-- Data follows --

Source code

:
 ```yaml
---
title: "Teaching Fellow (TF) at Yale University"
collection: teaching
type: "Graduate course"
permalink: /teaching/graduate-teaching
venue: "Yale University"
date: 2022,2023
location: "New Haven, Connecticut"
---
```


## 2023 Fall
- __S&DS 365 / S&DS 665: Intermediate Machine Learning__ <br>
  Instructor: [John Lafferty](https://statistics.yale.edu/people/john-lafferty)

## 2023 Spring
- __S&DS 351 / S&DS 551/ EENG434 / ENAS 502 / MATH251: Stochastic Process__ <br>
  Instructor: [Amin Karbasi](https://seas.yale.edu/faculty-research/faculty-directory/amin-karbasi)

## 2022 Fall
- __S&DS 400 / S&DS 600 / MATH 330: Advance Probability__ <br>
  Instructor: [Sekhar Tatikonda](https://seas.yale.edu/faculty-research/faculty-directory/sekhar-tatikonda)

-- Data concluded --

■ What is being asked
Looking at the records above, how many lines have the word "Instructor" in them? State the number only.

■ Result of the exercise
3